LLMs can't introspect, reason, or build internal models of the world. You can get very far without that, but there are some subtle ways it will bite you, and it's a fundamental limitation. Hallucinations are one: they are the feature, not a bug.
One difference is that you can (typically) keep on banging the prompt hammer until the problem stops twitching. That might make you want to delegate more.
That in turn might make you refactor the project with more, larger delegated areas. Increased delegation is one recently-added difference between programming and software engineering.
besides, it doesn't even have to be about writing code; finding a bug is more time consuming than fixing it, so you could at least limit yourself to that
With an LLM I must first understand (usually really just infer and guess) its intention, which is much more difficult.
a chainsaw is a coarse tool and I liken it to vibe coding. you maintain at least some level of control, but the edges are rough and you might slice off more (or less) than you meant to. I want to model my usage more like a table saw, a precision instrument that can make the exact cut just as I planned it
Willy nilly giving an agent more (write) access to figure out a bug ... man you're daydreaming.
LLM's work best when they can call a tool and observe the success/failure of a change. If you're HITL then you're the tool, but the result is the same. only slower.

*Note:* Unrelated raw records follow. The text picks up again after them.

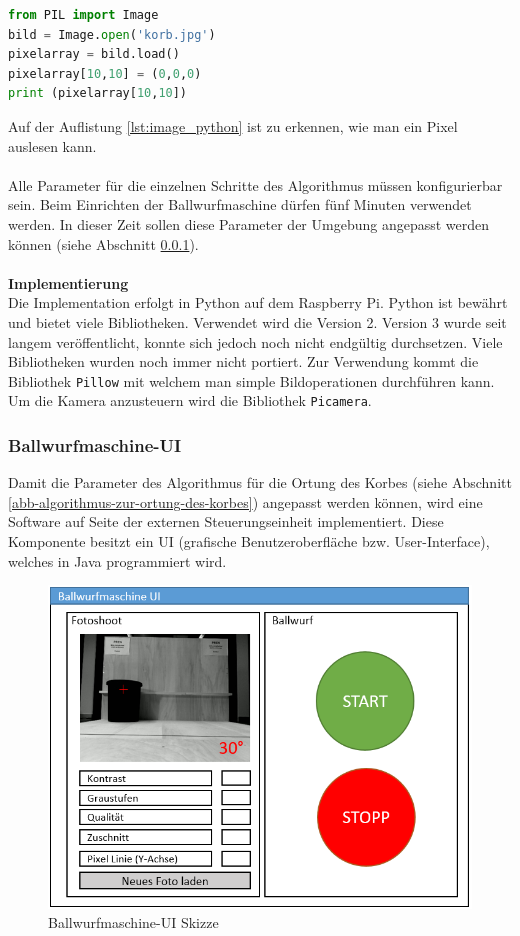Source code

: \begin{lstlisting}[language=Python,caption={Pixel aus einem Bild auslesen mit Python},label=lst:image_python]
from PIL import Image
bild = Image.open('korb.jpg')
pixelarray = bild.load()
pixelarray[10,10] = (0,0,0)
print (pixelarray[10,10])
\end{lstlisting}

Auf der Auflistung \ref{lst:image_python} ist zu erkennen, wie man ein Pixel auslesen kann.\\
\\
Alle Parameter für die einzelnen Schritte des Algorithmus müssen konfigurierbar sein. Beim Einrichten der Ballwurfmaschine dürfen fünf Minuten verwendet werden. In dieser Zeit sollen diese Parameter der Umgebung angepasst werden können (siehe Abschnitt \ref{ss-config-paramater-ortung-orb}).\\
\\
\textbf{Implementierung}\\
Die Implementation erfolgt in Python auf dem Raspberry Pi. Python ist bewährt und bietet viele Bibliotheken. Verwendet wird die Version 2. Version 3 wurde seit langem veröffentlicht, konnte sich jedoch noch nicht endgültig durchsetzen. Viele Bibliotheken wurden noch immer nicht portiert. Zur Verwendung kommt die Bibliothek \verb|Pillow| mit welchem man simple Bildoperationen durchführen kann. Um die Kamera anzusteuern wird die Bibliothek \verb|Picamera|.

\subsubsection{Ballwurfmaschine-UI}
\label{ss-config-paramater-ortung-orb}
Damit die Parameter des Algorithmus für die Ortung des Korbes (siehe Abschnitt \ref{abb-algorithmus-zur-ortung-des-korbes}) angepasst werden können, wird eine Software auf Seite der externen Steuerungseinheit implementiert. Diese Komponente besitzt ein UI (grafische Benutzeroberfläche bzw. User-Interface), welches in Java programmiert wird.

\begin{figure}[h!]
	\centering
	\includegraphics[scale=0.75]{../../fig/fotoshoot-configurator.png}
	\caption{Ballwurfmaschine-UI Skizze}
\end{figure}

I'm working on a 2D game (pixi.js) with claudecode, and after I moved some logic into a webworker the LLM created a headless simulation exercise of it and would run this to test performance changes against (or in exploration of an issue), which I was surprised by.
I also created some robust graphs & metrics which were easy to screenshot and upload to claude. this was a HITL but it gave claude a lot more insight into what's actually happening instead of guessing when the browser plays the game and has FPS drop.
LLM's do best when they can see what their code is doing. If you can't remove yourself from that cycle of testing you should at least optimize it so you can give rich errors.
Someone drank the kool-aid.
> It reminds me of the doctor I saw last week at the medical clinic who spends 10% of his time diagnosing the patient and the other 90% stabbing his keyboard - one key at a time - for 10 minutes, only to write 3 sentences.
Correction: a pompous asshole drank the kool-aid.
Just means their interface and workflow is bad and needs to be improved though, not that the doctor needs to be removed from the process altogether.